◆ Description of the task ◆
Would you restate each entry word for word, omitting the pictures?

(Records from a collection)

__________

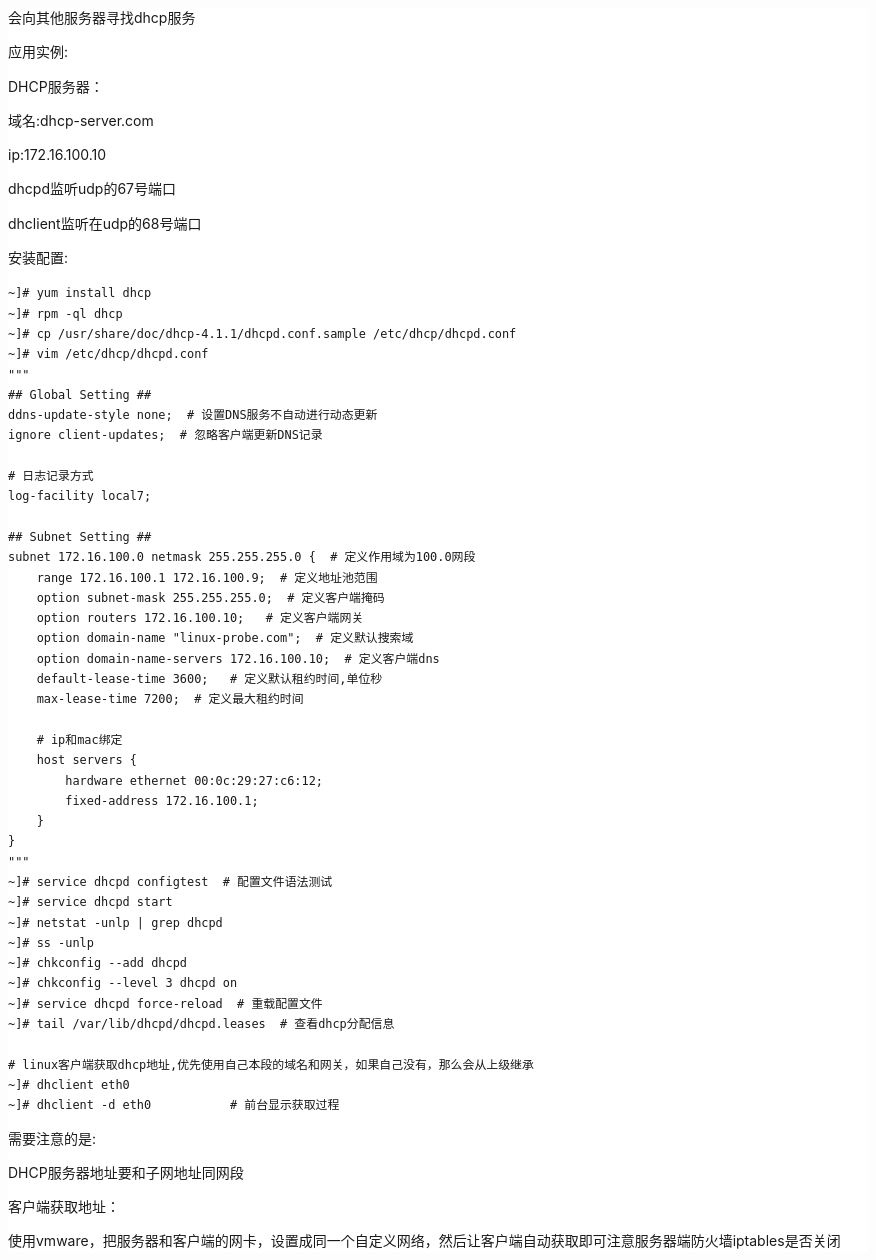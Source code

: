 会向其他服务器寻找dhcp服务

应用实例:

DHCP服务器：

域名:dhcp-server.com

ip:172.16.100.10

dhcpd监听udp的67号端口

dhclient监听在udp的68号端口

安装配置:

 

```
~]# yum install dhcp
~]# rpm -ql dhcp
~]# cp /usr/share/doc/dhcp-4.1.1/dhcpd.conf.sample /etc/dhcp/dhcpd.conf
~]# vim /etc/dhcp/dhcpd.conf
"""
## Global Setting ##
ddns-update-style none;  # 设置DNS服务不自动进行动态更新
ignore client-updates;  # 忽略客户端更新DNS记录

# 日志记录方式
log-facility local7;

## Subnet Setting ##
subnet 172.16.100.0 netmask 255.255.255.0 {  # 定义作用域为100.0网段
    range 172.16.100.1 172.16.100.9;  # 定义地址池范围
    option subnet-mask 255.255.255.0;  # 定义客户端掩码
    option routers 172.16.100.10;   # 定义客户端网关
    option domain-name "linux-probe.com";  # 定义默认搜索域
    option domain-name-servers 172.16.100.10;  # 定义客户端dns
    default-lease-time 3600;   # 定义默认租约时间,单位秒
    max-lease-time 7200;  # 定义最大租约时间
    
    # ip和mac绑定
    host servers {
        hardware ethernet 00:0c:29:27:c6:12;
        fixed-address 172.16.100.1;
    }
}
"""
~]# service dhcpd configtest  # 配置文件语法测试
~]# service dhcpd start
~]# netstat -unlp | grep dhcpd
~]# ss -unlp
~]# chkconfig --add dhcpd
~]# chkconfig --level 3 dhcpd on
~]# service dhcpd force-reload  # 重载配置文件
~]# tail /var/lib/dhcpd/dhcpd.leases  # 查看dhcp分配信息

# linux客户端获取dhcp地址,优先使用自己本段的域名和网关，如果自己没有，那么会从上级继承
~]# dhclient eth0
~]# dhclient -d eth0           # 前台显示获取过程
```

需要注意的是:

DHCP服务器地址要和子网地址同网段

客户端获取地址：

使用vmware，把服务器和客户端的网卡，设置成同一个自定义网络，然后让客户端自动获取即可注意服务器端防火墙iptables是否关闭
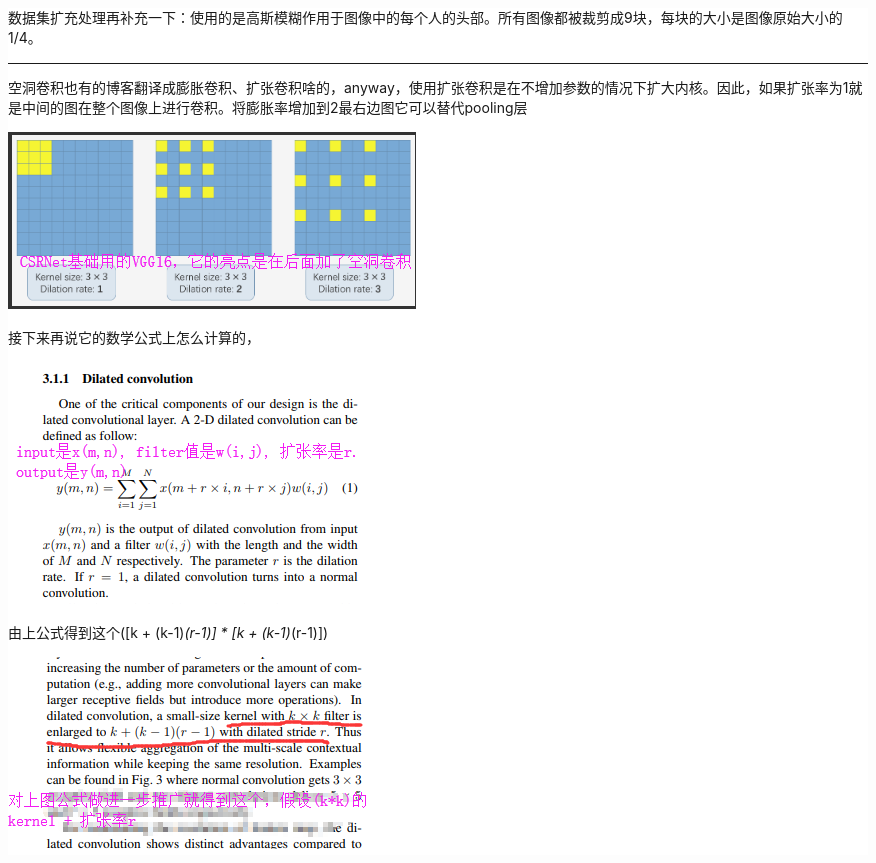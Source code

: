 数据集扩充处理再补充一下：使用的是高斯模糊作用于图像中的每个人的头部。所有图像都被裁剪成9块，每块的大小是图像原始大小的1/4。

----------------------------------------

空洞卷积也有的博客翻译成膨胀卷积、扩张卷积啥的，anyway，使用扩张卷积是在不增加参数的情况下扩大内核。因此，如果扩张率为1就是中间的图在整个图像上进行卷积。将膨胀率增加到2最右边图它可以替代pooling层

![1554628804461](img/1554628804461.png)

接下来再说它的数学公式上怎么计算的，

![1554628873425](img/1554628873425.png)

由上公式得到这个([k + (k-1)*(r-1)] * [k + (k-1)*(r-1)])

![1554628903758](img/1554628903758.png)
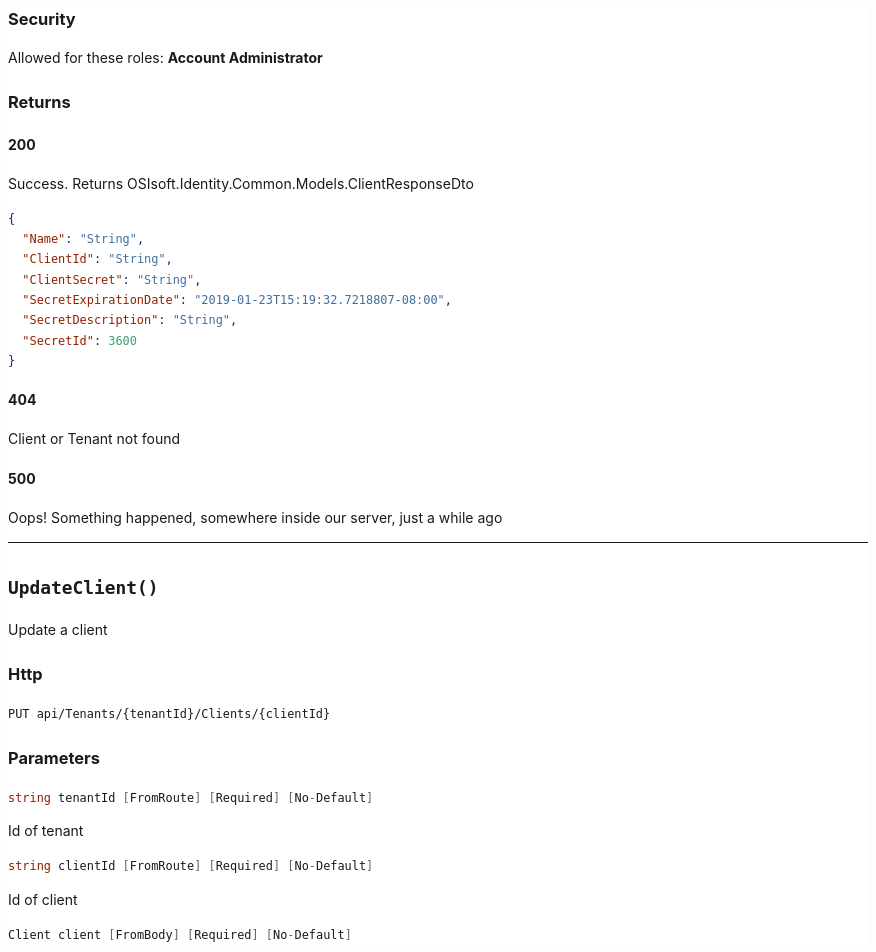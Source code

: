 ### Security

Allowed for these roles: **Account Administrator**

### Returns

#### 200

Success. Returns OSIsoft.Identity.Common.Models.ClientResponseDto

```json
{
  "Name": "String",
  "ClientId": "String",
  "ClientSecret": "String",
  "SecretExpirationDate": "2019-01-23T15:19:32.7218807-08:00",
  "SecretDescription": "String",
  "SecretId": 3600
}
```

#### 404

Client or Tenant not found


#### 500

Oops! Something happened, somewhere inside our server, just a while ago

***

## `UpdateClient()`

Update a client

### Http 

`PUT api/Tenants/{tenantId}/Clients/{clientId}`

### Parameters


```csharp
string tenantId [FromRoute] [Required] [No-Default]
```

Id of tenant

```csharp
string clientId [FromRoute] [Required] [No-Default]
```

Id of client

```csharp
Client client [FromBody] [Required] [No-Default]
```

__________

◆ Final answer ◆
Source code

: 会向其他服务器寻找dhcp服务

应用实例:

DHCP服务器：

域名:dhcp-server.com

ip:172.16.100.10

dhcpd监听udp的67号端口

dhclient监听在udp的68号端口

安装配置:

 

```
~]# yum install dhcp
~]# rpm -ql dhcp
~]# cp /usr/share/doc/dhcp-4.1.1/dhcpd.conf.sample /etc/dhcp/dhcpd.conf
~]# vim /etc/dhcp/dhcpd.conf
"""
## Global Setting ##
ddns-update-style none;  # 设置DNS服务不自动进行动态更新
ignore client-updates;  # 忽略客户端更新DNS记录

# 日志记录方式
log-facility local7;

## Subnet Setting ##
subnet 172.16.100.0 netmask 255.255.255.0 {  # 定义作用域为100.0网段
    range 172.16.100.1 172.16.100.9;  # 定义地址池范围
    option subnet-mask 255.255.255.0;  # 定义客户端掩码
    option routers 172.16.100.10;   # 定义客户端网关
    option domain-name "linux-probe.com";  # 定义默认搜索域
    option domain-name-servers 172.16.100.10;  # 定义客户端dns
    default-lease-time 3600;   # 定义默认租约时间,单位秒
    max-lease-time 7200;  # 定义最大租约时间
    
    # ip和mac绑定
    host servers {
        hardware ethernet 00:0c:29:27:c6:12;
        fixed-address 172.16.100.1;
    }
}
"""
~]# service dhcpd configtest  # 配置文件语法测试
~]# service dhcpd start
~]# netstat -unlp | grep dhcpd
~]# ss -unlp
~]# chkconfig --add dhcpd
~]# chkconfig --level 3 dhcpd on
~]# service dhcpd force-reload  # 重载配置文件
~]# tail /var/lib/dhcpd/dhcpd.leases  # 查看dhcp分配信息

# linux客户端获取dhcp地址,优先使用自己本段的域名和网关，如果自己没有，那么会从上级继承
~]# dhclient eth0
~]# dhclient -d eth0           # 前台显示获取过程
```

需要注意的是:

DHCP服务器地址要和子网地址同网段

客户端获取地址：

使用vmware，把服务器和客户端的网卡，设置成同一个自定义网络，然后让客户端自动获取即可注意服务器端防火墙iptables是否关闭
Source code

: 数据集扩充处理再补充一下：使用的是高斯模糊作用于图像中的每个人的头部。所有图像都被裁剪成9块，每块的大小是图像原始大小的1/4。

----------------------------------------

空洞卷积也有的博客翻译成膨胀卷积、扩张卷积啥的，anyway，使用扩张卷积是在不增加参数的情况下扩大内核。因此，如果扩张率为1就是中间的图在整个图像上进行卷积。将膨胀率增加到2最右边图它可以替代pooling层

![1554628804461](img/1554628804461.png)

接下来再说它的数学公式上怎么计算的，

![1554628873425](img/1554628873425.png)

由上公式得到这个([k + (k-1)*(r-1)] * [k + (k-1)*(r-1)])

![1554628903758](img/1554628903758.png)
Source code

: ### Security

Allowed for these roles: **Account Administrator**

### Returns

#### 200

Success. Returns OSIsoft.Identity.Common.Models.ClientResponseDto

```json
{
  "Name": "String",
  "ClientId": "String",
  "ClientSecret": "String",
  "SecretExpirationDate": "2019-01-23T15:19:32.7218807-08:00",
  "SecretDescription": "String",
  "SecretId": 3600
}
```

#### 404

Client or Tenant not found


#### 500

Oops! Something happened, somewhere inside our server, just a while ago

***

## `UpdateClient()`

Update a client

### Http 

`PUT api/Tenants/{tenantId}/Clients/{clientId}`

### Parameters


```csharp
string tenantId [FromRoute] [Required] [No-Default]
```

Id of tenant

```csharp
string clientId [FromRoute] [Required] [No-Default]
```

Id of client

```csharp
Client client [FromBody] [Required] [No-Default]
```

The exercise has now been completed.